Kubernetes operators are powerful tools for managing stateful applications in Kubernetes environments. They simplify the process by leveraging the operator pattern, custom resource definitions (CRDs), and custom resources to handle application-specific tasks such as scaling, backups, and configuration. These custom resource definitions extend the Kubernetes API, enabling it to manage stateful applications like MongoDB effectively.

The MongoDB Kubernetes Operators integrate seamlessly with its clusters, leveraging tools like the Operator SDK and the control plane to automate complex tasks. By defining custom controllers, they ensure MongoDB instances maintain their desired state throughout their entire life cycle. This approach eliminates the need for extensive manual intervention, making it easier to manage complex applications even in a cloud-native environment.

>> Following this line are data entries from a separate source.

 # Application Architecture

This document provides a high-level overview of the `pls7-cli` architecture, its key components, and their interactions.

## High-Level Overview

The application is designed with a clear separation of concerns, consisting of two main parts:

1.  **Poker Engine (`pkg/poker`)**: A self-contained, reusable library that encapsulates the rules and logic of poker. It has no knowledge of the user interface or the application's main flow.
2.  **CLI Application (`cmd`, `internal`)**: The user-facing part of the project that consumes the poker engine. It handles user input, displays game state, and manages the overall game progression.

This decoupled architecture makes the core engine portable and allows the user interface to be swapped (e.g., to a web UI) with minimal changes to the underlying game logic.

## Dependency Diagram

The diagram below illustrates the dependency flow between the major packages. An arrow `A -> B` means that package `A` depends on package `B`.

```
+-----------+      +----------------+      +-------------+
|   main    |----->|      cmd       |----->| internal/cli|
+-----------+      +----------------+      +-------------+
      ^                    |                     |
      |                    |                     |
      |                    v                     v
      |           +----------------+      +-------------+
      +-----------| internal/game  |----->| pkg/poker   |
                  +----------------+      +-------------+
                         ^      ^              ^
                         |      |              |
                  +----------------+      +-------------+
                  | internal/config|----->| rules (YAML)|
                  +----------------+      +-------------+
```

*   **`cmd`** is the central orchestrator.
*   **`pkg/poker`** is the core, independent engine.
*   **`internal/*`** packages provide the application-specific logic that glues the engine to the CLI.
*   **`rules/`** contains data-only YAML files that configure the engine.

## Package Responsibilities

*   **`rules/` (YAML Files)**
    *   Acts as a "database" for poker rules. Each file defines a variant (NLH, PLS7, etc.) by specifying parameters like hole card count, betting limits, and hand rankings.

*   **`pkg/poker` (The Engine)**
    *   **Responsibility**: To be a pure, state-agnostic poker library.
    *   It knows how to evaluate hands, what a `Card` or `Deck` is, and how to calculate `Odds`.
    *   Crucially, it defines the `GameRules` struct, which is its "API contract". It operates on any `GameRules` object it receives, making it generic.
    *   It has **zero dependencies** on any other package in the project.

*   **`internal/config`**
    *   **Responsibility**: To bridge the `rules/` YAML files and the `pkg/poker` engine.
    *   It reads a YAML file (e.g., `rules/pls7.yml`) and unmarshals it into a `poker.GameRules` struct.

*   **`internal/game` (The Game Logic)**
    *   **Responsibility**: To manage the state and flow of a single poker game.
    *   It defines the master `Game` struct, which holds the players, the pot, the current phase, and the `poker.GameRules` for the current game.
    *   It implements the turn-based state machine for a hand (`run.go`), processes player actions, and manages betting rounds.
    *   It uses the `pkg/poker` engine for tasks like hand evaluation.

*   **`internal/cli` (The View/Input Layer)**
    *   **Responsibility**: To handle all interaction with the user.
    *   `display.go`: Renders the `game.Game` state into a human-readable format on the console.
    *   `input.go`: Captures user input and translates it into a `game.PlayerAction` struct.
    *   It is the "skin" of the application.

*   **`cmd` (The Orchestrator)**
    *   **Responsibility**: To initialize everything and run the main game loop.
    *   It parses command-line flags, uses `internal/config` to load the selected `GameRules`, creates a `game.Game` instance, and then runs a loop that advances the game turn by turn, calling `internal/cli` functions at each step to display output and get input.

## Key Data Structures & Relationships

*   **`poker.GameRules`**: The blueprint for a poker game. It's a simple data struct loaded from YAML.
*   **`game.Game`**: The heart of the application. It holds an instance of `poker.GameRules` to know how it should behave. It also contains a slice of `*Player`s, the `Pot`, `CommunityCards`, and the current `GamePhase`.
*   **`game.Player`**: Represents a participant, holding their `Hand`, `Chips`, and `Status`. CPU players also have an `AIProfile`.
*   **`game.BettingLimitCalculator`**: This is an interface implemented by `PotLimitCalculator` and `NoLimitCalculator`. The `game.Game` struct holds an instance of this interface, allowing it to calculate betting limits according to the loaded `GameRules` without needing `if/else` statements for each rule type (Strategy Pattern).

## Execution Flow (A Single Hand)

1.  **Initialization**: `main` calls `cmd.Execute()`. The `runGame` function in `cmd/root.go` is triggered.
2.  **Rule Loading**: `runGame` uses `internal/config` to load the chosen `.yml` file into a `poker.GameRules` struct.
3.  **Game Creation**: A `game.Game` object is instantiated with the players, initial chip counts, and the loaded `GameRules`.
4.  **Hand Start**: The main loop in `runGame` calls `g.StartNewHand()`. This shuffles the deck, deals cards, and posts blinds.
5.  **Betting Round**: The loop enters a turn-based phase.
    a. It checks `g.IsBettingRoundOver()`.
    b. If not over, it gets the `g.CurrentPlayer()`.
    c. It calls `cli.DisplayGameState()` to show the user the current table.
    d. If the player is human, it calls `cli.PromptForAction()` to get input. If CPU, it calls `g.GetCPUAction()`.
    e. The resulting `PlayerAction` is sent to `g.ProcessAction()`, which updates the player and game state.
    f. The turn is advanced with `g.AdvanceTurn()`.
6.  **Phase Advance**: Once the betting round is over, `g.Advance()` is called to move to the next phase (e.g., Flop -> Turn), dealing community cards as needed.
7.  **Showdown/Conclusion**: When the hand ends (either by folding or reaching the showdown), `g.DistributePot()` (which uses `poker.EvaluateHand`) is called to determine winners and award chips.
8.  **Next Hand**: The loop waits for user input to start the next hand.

In this article, we’ll explore how MongoDB Kubernetes Operators enhance application management by using CRDs, runtime Kubernetes tools, and the Kubernetes control plane to simplify the deployment and scaling of MongoDB in containerized environments.


Table of contents

What is a Kubernetes operator?

A Kubernetes operator is an application-specific controller that extends Kubernetes functionality to manage applications by using custom resource definitions to automate management. Operators promote self-servicing and automation, leading to faster application development. A Kubernetes operator can automate:

  • The process of deploying an application on demand.
  • Application installation and upgrades with the required configuration.
  • The scaling and monitoring of applications.
  • Taking restore and backup of the application state.
  • Recovery from failures.

For example, a database operator might extend the Kubernetes API with custom resources such as AtlasProject and AtlasDatabaseUser. These resources are deployed to Kubernetes clusters and are managed by the operator.

The operator can:

  • Be used to configure the number of members in a replica set by reconfiguring the database deployment, thus automating the scaling.
  • Manage authentication across different environments with a centralized configuration.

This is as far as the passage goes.